* EXERCISE *
Every line in the entries where "conn" is found should be copied.

Dataset entries:

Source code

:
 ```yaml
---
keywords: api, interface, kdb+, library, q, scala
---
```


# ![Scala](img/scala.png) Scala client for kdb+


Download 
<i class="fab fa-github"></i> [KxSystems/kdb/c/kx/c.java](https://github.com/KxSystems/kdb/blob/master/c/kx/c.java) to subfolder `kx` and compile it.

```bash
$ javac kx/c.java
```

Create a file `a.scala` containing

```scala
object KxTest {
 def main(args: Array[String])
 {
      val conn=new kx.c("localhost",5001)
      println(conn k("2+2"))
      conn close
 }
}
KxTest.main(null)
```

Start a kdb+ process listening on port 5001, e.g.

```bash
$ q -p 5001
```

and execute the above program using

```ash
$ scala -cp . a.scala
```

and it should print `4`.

* RESULT FOR THIS EXERCISE *
      val conn=new kx.c("localhost",5001)
      println(conn k("2+2"))
      conn close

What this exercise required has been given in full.